A produção cinematográfica equatoriana, que até pouco tempo atrás era bastante escassa, tem ganhado força nos últimos anos. A partir de 2006, o governo deste país estabeleceu o Conselho Nacional de Cinematografia com o objetivo de impulsionar o cinema nacional, o que fez as produções praticamente dobrarem em quantidade. A que distância (Que tan lejos), lançado em 2006, foi o primeiro longa-metragem da diretora equatoriana Tania Hermida, de grande destaque no cenário audiovisual internacional. No Brasil, participou da 35ª Mostra Internacional de Cinema de São Paulo e foi premiado no 2º Festival de Cinema Latino Americano de São Paulo.
É comum, nos países latino-americanos, que haja pouco espaço de exibição para a produção nacional e que superproduções hollywoodianas monopolizem a programação do circuito comercial. No Equador não é diferente e os realizadores e realizadoras tem pressionado para que haja mais leis de incentivo no audiovisual, visto que, até 2012, apenas 4% dos filmes exibidos nas salas de cinema eram produções nacionais. A que distância segue uma tendência que pode ser observada nos demais filmes equatorianos: boa parte deles aborda algum aspecto da identidade nacional ou trata de temas relacionados à imigração e colonização.
Filmado em apenas cinco semanas e com baixo orçamento, o longa caracteriza-se como um road movie, no qual duas mulheres, Esperanza (Tania Martínez) e Tristeza (Cecilia Vallejo), se conhecem em um ônibus com destino à cidade de Cuenca. Tristeza é uma universitária feminista que acaba de fazer uma monografia sobre as personagens femininas nos contos equatorianos contemporâneos. Após descobrir que seu “ficante”, Daniel, um ecologista mochileiro, está prestes a casar-se com outra, embarca nesta viagem com o intuito de impedir que a cerimônia aconteça, acreditando que o casamento é forçado pelos pais do rapaz, já que são de uma família muito tradicional e a noiva faz parte da elite agrária de Cuenca. Esperanza é uma turista espanhola que apresenta um comportamento típico de turista deslumbrado, enxergando tudo ao seu redor como um grande espetáculo que deve ser fotografado a cada momento. Como Esperanza é espanhola e Tristeza é equatoriana, podemos ver aí um nítido binarismo, não só caracterizado nos nomes das personagens, que claramente fazem uma oposição, mas também por Esperanza ser nativa do país que colonizou o Equador. Frequentemente, Tristeza se mostra incomodada com este olhar que Esperanza tem sobre o país. Em entrevista, Tania Hermida explica sua decisão pela nacionalidade das duas jovens:
Eu queria a história de uma equatoriana e uma estrangeira. E essa estrangeira desde o roteiro era espanhola.
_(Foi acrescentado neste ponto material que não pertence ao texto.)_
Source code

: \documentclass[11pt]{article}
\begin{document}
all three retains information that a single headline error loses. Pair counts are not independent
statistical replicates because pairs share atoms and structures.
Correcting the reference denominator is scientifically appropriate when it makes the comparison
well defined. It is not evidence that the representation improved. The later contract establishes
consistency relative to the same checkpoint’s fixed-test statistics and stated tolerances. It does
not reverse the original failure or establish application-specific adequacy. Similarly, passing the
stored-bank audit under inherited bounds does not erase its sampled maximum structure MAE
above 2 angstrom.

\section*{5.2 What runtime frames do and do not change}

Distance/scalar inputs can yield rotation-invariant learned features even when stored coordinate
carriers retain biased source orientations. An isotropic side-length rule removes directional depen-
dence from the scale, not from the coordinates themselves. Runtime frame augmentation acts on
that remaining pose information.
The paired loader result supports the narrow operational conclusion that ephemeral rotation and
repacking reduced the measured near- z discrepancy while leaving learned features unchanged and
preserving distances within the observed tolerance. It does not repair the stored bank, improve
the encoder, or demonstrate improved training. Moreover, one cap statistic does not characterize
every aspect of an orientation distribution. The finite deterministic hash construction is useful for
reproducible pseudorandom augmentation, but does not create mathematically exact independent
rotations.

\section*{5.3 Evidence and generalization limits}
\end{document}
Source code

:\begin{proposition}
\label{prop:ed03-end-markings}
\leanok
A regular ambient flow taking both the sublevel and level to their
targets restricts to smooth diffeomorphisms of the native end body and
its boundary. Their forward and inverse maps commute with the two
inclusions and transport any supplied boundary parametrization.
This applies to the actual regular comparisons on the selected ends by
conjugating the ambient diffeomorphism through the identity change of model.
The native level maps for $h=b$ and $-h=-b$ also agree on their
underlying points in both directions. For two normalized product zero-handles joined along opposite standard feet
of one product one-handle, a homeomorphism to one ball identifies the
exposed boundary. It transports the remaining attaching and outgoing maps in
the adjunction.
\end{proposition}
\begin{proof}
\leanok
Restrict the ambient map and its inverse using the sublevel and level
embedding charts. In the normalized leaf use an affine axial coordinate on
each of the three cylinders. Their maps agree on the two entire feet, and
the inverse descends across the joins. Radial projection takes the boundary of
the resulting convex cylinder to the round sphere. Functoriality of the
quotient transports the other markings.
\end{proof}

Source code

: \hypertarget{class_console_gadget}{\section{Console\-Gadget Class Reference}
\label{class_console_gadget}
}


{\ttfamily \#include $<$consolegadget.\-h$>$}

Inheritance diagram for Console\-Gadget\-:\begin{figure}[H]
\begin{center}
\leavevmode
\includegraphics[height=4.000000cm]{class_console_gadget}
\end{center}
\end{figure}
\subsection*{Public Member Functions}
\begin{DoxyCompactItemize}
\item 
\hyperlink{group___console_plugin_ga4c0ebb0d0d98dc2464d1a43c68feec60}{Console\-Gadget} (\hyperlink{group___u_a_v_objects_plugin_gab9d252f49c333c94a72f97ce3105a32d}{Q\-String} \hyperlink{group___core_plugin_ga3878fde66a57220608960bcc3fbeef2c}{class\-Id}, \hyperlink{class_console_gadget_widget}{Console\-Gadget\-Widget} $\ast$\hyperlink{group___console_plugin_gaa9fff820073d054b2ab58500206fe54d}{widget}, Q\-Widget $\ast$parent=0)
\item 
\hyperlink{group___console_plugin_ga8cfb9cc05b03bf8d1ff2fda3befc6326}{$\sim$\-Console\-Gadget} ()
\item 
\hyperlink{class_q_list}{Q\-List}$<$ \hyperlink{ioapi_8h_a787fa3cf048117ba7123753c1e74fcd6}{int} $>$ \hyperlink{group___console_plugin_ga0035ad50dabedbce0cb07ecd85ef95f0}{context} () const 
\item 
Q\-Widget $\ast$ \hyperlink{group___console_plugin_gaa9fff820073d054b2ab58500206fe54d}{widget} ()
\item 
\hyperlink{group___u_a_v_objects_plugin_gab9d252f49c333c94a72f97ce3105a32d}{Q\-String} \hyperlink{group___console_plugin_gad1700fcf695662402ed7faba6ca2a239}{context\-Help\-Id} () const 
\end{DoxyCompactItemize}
Se fosse uma turista de outro país não funcionaria em muitas coisas, desde temas como o taxista e esse ressentimento pela conquista, desde coisas tão absurdas até coisas mais contemporâneas, como isso dos equatorianos que estão na Espanha e o que estão passando por lá…toda essa relação que tem a ver com o passado colonial e com essa relação de agora, então tinha que ser espanhola.¹
Ao longo da viagem, as duas mulheres conseguem caronas com diferentes pessoas em transportes variados, como cavalos, caminhonetes, carros e motos. Trazendo essa variedade, o filme de Hermida propõe uma forma de rompimento com os clássicos road movie norte-americanos, nos quais o carro é o principal meio de locomoção.
O road movie aparece então como o veículo ideal para a representação desses sintomas do nosso tempo. Tanto a literatura de viagem, como o road movie, em si, não constituem gêneros fechados, mas uma espécie de recorte temático que pode estar presente nos mais diversos gêneros. Entretanto, é possível desenhar, especificamente no caso do road movie, algumas continuidades, alguns traços característicos que apontam para a cristalização de um gênero road movie, no qual o deslocamento dos personagens serviria simultaneamente como tentativa de escapar do mundo onde vive e de desenhar novos mapas, de prescrever novas rotas, de descobrir novos territórios. (PRYSTHON, 2006, p. 115-116)
Assim, as personagens, ao buscarem destinos, paisagens e lugares, parecem estar também em busca de si mesmas, de se perceberem na relação com o outro e o mundo. Filmes desse gênero com protagonistas femininas só surgem após a década de 1990, com o filme Thelma e Louise (1991), de Ridley Scott, porém, ao contrário deste, em que a busca pela liberdade acaba em tragédia e morte, em A que distância, as protagonistas encontram autonomia verdadeira e seus corpos e personalidades não são fetichizados, como é comum acontecer com as personagens femininas nas telas do cinema. Ao contrário, as duas são sujeitos de suas histórias, convidando o espectador à empatia e identificação. Para Ann Kaplan (1995), as mulheres são objetos para serem olhados e apreciados. Essa objetificação do corpo feminino direciona a maneira como esses corpos se dispõem e se organizam diante da câmera e inclusive o lugar simbólico que ocupam na narrativa, de forma a serem personagens fisicamente atraentes. Os homens devem ser incitados a desejá-las e as mulheres a quererem ser como elas. Mas por que o corpo feminino está comumente em maior evidência e é maior alvo de especulações do que o masculino?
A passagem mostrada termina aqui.